In the records below, find the line with "2. Após o filmes" and the line with "Currently, two official"; return exactly those lines and every line between them.

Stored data
^^^^
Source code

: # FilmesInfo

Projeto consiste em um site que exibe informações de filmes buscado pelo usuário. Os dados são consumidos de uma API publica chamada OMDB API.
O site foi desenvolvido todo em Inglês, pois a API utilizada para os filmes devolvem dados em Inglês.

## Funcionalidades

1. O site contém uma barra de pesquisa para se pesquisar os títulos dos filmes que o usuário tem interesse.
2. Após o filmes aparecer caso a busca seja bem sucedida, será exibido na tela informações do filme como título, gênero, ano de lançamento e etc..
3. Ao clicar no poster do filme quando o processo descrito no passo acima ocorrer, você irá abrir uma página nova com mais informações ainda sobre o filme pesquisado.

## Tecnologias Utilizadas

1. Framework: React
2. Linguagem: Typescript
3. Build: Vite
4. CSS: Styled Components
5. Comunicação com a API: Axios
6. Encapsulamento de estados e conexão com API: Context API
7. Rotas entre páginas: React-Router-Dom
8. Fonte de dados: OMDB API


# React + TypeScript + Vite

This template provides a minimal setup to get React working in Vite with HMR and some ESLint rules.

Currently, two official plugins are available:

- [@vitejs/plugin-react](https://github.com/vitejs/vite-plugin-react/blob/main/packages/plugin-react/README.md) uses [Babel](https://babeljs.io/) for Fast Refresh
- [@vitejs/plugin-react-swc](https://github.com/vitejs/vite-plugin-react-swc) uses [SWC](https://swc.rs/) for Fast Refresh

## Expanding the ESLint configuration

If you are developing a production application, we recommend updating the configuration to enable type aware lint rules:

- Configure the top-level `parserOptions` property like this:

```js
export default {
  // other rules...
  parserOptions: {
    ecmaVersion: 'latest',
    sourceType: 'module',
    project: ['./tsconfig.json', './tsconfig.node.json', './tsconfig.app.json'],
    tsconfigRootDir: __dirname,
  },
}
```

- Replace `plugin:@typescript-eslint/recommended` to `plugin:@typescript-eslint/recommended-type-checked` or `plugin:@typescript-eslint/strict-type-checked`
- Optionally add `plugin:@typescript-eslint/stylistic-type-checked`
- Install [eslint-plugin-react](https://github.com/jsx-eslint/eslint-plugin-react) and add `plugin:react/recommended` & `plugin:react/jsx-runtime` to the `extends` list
^^^^
Response
2. Após o filmes aparecer caso a busca seja bem sucedida, será exibido na tela informações do filme como título, gênero, ano de lançamento e etc..
3. Ao clicar no poster do filme quando o processo descrito no passo acima ocorrer, você irá abrir uma página nova com mais informações ainda sobre o filme pesquisado.

## Tecnologias Utilizadas

1. Framework: React
2. Linguagem: Typescript
3. Build: Vite
4. CSS: Styled Components
5. Comunicação com a API: Axios
6. Encapsulamento de estados e conexão com API: Context API
7. Rotas entre páginas: React-Router-Dom
8. Fonte de dados: OMDB API


# React + TypeScript + Vite

This template provides a minimal setup to get React working in Vite with HMR and some ESLint rules.

Currently, two official plugins are available:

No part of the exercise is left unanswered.